By Angie Schaffer
It does not matter if you are there to pick up a pamphlet, fulfill a class requirement or simply interview for a newspaper story.
“What are your career plans?” they ask. “Have you found an internship?”
It is like an obsession: assisting with career placement and counseling on career choices.
The obsessors? The three counselors, one director and one part-time graduate assistant of UNO’s Career Center.
The Career Center, located in Eppley 111, proudly boasts a library of nothing but career-related books and a computer center, where one can search the online job listings or create a resume through Resume Partners.
It also contains several stands of pamphlets, fliers and every other handout imaginable, and a teacher recruitment center tucked in the back.
Sound intimidating? It is, to be honest, but with some help from one of the counselors the information available can help both incoming freshmen and upperclassmen alike reach their career goals.

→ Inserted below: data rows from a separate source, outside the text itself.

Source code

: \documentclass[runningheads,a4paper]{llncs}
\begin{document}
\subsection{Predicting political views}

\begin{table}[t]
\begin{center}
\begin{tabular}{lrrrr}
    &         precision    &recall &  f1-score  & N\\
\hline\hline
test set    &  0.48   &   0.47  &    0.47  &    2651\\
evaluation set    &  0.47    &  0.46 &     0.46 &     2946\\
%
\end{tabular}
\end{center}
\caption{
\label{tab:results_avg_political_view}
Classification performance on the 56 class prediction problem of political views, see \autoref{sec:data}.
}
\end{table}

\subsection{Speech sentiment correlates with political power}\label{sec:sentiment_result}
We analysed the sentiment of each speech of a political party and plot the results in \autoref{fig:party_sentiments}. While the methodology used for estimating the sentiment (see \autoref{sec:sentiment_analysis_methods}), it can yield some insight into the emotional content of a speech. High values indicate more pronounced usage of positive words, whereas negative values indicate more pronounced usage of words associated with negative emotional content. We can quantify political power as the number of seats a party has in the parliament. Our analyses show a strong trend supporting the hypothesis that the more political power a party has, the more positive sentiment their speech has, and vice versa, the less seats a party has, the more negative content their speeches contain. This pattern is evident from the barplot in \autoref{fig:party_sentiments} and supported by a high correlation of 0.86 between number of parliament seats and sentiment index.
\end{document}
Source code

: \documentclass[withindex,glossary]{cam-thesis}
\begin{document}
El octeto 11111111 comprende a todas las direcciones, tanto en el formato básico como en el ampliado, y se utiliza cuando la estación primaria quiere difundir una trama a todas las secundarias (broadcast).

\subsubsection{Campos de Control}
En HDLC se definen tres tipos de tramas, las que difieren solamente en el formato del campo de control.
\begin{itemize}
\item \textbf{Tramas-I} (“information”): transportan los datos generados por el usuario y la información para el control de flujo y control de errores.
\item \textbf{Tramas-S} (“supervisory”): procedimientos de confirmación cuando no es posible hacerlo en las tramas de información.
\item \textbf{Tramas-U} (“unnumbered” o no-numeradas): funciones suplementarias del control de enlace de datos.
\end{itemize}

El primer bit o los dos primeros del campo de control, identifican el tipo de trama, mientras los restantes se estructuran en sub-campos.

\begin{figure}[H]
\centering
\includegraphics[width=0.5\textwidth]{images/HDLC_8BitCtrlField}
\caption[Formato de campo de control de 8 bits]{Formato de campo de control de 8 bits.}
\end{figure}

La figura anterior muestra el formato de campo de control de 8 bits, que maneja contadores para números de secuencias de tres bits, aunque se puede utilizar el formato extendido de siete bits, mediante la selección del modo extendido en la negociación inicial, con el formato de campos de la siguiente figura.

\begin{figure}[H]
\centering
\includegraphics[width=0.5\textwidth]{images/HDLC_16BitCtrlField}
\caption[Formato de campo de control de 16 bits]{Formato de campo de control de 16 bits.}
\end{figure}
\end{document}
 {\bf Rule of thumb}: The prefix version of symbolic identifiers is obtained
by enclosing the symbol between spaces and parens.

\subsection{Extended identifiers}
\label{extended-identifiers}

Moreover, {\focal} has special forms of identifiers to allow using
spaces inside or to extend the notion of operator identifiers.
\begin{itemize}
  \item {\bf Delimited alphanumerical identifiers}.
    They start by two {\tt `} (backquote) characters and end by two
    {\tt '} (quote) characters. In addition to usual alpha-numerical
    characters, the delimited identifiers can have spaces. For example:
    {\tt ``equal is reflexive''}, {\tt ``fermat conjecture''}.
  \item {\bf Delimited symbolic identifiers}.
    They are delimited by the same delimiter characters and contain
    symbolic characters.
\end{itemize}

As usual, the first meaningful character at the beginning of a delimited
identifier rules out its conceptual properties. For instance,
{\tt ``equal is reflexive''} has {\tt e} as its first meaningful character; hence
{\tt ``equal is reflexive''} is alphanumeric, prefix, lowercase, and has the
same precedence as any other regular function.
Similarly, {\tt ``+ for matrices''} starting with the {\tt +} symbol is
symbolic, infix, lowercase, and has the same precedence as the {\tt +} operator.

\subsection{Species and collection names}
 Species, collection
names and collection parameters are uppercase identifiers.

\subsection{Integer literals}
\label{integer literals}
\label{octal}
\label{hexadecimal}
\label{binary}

The Career Center has job postings for both career-related and simple money-earning jobs. As Student Employment Coordinator and Assistant Director Emily Muckerheide says, “You might find a part-time job, you might find an internship, you might find information about jobs and businesses … students find out where their majors fit in the workplace.”
All services at the Career Center are free, with the exception of Resume Partners and teacher credential files.
Resume Partners is an online program that helps students create resumes, then forwards them to prospective employers. It can be found online at www.careers.unomaha.edu, the Web site designed by UNO student Steven Eggerling.
Teacher credential files are a service required for those going into the teaching field.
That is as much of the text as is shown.